Six years on and Cribbin giving it his all

Ruth Chambers

Reporter:

Ruth Chambers

Keith Cribbin in action against Louth.
It’s six years since Keith Cribbin made his senior debut for Kildare but the recent Leinster quarter final was only his second ever appearance for the Lilies in Croke Park.

It’s six years since Keith Cribbin made his senior debut for Kildare but the recent Leinster quarter final was only his second ever appearance for the Lilies in Croke Park.

He was only 18 years old when Kieran McGeeney named him in the started XV for Kildare’s first round meeting with Wicklow at headquarters on May 18, 2008 but he fell out of favour thereafter.

Cribbin spent 2012 travelling in Australia but having won the Intermediate Football Championship with Johnstownbridge last year, the older of the two talented brothers has worked himself right back into contention and indeed started at wing back against the Wee County the last day out.
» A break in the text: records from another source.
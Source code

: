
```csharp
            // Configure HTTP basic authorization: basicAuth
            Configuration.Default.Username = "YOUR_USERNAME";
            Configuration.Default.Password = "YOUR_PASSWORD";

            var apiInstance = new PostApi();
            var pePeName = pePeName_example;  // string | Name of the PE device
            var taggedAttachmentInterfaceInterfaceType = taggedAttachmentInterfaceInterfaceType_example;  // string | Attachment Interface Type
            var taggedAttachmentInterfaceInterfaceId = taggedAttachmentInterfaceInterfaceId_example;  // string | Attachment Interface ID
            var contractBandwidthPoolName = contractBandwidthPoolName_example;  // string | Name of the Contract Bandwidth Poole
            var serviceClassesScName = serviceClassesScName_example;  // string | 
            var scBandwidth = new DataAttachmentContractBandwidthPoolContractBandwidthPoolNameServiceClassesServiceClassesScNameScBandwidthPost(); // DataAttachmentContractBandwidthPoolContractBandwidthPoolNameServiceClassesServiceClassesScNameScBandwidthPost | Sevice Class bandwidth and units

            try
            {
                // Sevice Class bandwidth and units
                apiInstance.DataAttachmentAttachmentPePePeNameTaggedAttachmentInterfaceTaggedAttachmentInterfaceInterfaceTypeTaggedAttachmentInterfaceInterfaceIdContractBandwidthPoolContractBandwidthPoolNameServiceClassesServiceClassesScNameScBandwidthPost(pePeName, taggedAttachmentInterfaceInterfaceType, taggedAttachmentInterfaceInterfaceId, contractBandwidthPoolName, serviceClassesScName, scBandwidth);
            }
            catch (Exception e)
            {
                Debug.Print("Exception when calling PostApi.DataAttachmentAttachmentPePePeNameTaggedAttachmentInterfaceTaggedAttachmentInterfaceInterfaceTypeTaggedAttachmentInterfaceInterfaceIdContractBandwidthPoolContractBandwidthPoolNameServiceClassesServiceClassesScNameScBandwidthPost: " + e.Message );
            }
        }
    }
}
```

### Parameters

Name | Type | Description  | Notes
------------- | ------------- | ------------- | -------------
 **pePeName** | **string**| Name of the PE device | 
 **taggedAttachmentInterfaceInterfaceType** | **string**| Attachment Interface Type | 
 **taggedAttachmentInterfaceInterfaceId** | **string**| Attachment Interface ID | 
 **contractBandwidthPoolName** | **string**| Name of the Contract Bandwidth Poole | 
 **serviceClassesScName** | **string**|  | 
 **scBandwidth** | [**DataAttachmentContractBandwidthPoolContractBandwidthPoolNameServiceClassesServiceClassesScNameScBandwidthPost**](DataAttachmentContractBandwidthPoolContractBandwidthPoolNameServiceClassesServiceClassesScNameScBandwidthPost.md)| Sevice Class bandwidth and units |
“I was a surprise inclusion in ‘08, no one more than myself was surprised. I don’t really know what the difference between then and now is. Maybe it’s because I’m more mature. When I was thrown in in 2008 I was only 18.
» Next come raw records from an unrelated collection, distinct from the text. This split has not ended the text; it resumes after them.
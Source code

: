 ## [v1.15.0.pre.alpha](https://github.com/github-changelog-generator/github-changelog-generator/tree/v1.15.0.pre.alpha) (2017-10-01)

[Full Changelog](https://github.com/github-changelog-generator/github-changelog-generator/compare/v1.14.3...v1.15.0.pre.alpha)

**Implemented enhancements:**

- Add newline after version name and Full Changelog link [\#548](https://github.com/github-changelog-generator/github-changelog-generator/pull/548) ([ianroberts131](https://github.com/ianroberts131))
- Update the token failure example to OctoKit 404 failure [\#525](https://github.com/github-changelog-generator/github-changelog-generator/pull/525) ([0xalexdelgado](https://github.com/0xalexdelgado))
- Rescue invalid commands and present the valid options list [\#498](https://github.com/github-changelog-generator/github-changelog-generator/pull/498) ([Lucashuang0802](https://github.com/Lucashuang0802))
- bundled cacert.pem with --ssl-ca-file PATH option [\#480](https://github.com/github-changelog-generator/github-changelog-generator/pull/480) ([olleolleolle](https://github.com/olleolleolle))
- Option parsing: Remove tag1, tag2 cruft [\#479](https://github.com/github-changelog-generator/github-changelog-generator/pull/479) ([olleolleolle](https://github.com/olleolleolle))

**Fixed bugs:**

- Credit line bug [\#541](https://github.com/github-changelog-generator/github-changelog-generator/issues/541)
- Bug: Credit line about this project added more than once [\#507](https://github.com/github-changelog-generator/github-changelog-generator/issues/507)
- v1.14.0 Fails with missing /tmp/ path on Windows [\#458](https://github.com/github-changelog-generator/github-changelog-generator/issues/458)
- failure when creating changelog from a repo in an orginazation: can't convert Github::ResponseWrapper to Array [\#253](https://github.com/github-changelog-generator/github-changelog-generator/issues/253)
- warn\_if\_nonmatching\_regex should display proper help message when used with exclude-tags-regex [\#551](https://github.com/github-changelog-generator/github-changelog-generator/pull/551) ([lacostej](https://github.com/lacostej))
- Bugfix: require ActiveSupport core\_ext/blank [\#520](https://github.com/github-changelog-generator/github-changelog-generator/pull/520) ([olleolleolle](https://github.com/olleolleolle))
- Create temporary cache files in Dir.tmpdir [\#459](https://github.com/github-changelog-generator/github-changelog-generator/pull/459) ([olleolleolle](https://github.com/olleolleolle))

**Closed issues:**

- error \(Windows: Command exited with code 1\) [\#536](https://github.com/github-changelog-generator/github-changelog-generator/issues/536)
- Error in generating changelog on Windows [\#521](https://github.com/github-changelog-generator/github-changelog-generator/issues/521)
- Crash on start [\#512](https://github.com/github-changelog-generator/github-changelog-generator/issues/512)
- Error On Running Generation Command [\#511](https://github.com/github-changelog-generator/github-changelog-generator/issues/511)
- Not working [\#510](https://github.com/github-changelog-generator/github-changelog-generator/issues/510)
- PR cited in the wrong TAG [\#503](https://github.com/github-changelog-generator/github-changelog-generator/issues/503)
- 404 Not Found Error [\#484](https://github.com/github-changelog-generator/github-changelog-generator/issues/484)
“I knew I was playing well with the club but I never really expected to get a call up with Kildare at that time. Once I got in there I knew I wasn’t out of place though. I know myself my performaces weren’t good enough but I now I’m fully focussed,” admitted Cribbin.
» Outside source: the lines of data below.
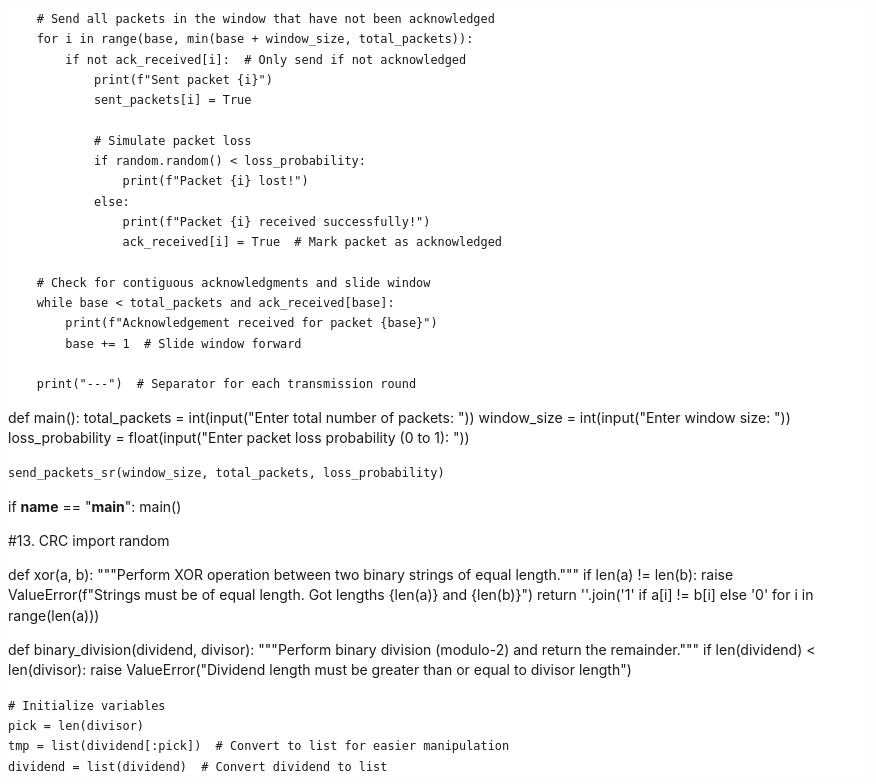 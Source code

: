         # Send all packets in the window that have not been acknowledged 
        for i in range(base, min(base + window_size, total_packets)): 
            if not ack_received[i]:  # Only send if not acknowledged 
                print(f"Sent packet {i}") 
                sent_packets[i] = True 
 
                # Simulate packet loss 
                if random.random() < loss_probability: 
                    print(f"Packet {i} lost!") 
                else: 
                    print(f"Packet {i} received successfully!") 
                    ack_received[i] = True  # Mark packet as acknowledged 
 
        # Check for contiguous acknowledgments and slide window 
        while base < total_packets and ack_received[base]: 
            print(f"Acknowledgement received for packet {base}") 
            base += 1  # Slide window forward 
         
        print("---")  # Separator for each transmission round 
 
def main(): 
    total_packets = int(input("Enter total number of packets: ")) 
    window_size = int(input("Enter window size: ")) 
    loss_probability = float(input("Enter packet loss probability (0 to 1): ")) 
 
    send_packets_sr(window_size, total_packets, loss_probability) 
 
if __name__ == "__main__": 
    main() 
 
#13. CRC 
import random 
 
def xor(a, b): 
    """Perform XOR operation between two binary strings of equal length.""" 
    if len(a) != len(b): 
        raise ValueError(f"Strings must be of equal length. Got lengths {len(a)} and {len(b)}") 
    return ''.join('1' if a[i] != b[i] else '0' for i in range(len(a))) 
 
def binary_division(dividend, divisor): 
    """Perform binary division (modulo-2) and return the remainder.""" 
    if len(dividend) < len(divisor): 
        raise ValueError("Dividend length must be greater than or equal to divisor length") 
     
    # Initialize variables 
    pick = len(divisor) 
    tmp = list(dividend[:pick])  # Convert to list for easier manipulation 
    dividend = list(dividend)  # Convert dividend to list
He added: “I suppose I fell out of form. I went to Australia then for a year and enjoyed myself out there! Since I’ve come back I’ve really put the head down.I’ve been playing at wing back and I much prefer playing there, rather than in the forwards. I’m just giving it my all.”

In 2007 Cribbin was part of the St Mary’s Edenderry school team that won the All Ireland B title, beating St Eunan’s of Donegal in Breffni Park. Also on the team was his brother Paul, Sean Hurley and Cathal McNally and Cribbin believes the work of manager Emmet McDonnell, now in charge of Offaly and Johnstownbridge, along with that of Paddy O’Donoghue, Barney McNally and Shane Flanagan is the reason the Bridge finally tasted success last year and also why so many of the club’s young stars have progressed on to the Kildare senior team.

“The school, St Mary’s, and Emmet McDonnell in there, would have put a huge amount of work in and then we had good trainers like Paddy O’Donoghue, Barney McNally and Shane Flanagan. We were all brought up at the same time and what’s good about our team, especially with myself and Paul, is that he’s trying to be better than me and I’m trying to be better than him, and that keeps us going,” he explained.

“There’s no secret really! Sean (Hurley), Paul (Cribbin) and Daniel (Flynn) all had experience of being in Australia but then you have Cathal, who is a work horse and is sometimes taken for granted but he’s brilliant.”

Living in Meath, Cribbin is all too familiar with the Royals’ style. Louth were brushed aside but the Johnstownbridge man is expecting a much, much more physical battle at headquarters.

“Meath are going to be unbelievably physical. They have plenty of experience there and I’d know a few of the lads as well so it’s a big step up for us but it’s one we’re looking forward to. They are very dangerous up front and we know we have a big, big task ahead.

“My memories of playing Meath are about how physical they are, they’re always good around the middle and they have a tradition of good forwards. Mickey Newman is flying and you seen them against Carlow when they scored seven goals so it’s going to be a huge task, especially defensively,” said Cribbin.

With his brother recovered from the injury that ruled him the last day they could well be fighting for the one position. Now that’s good old family rivalry at its best!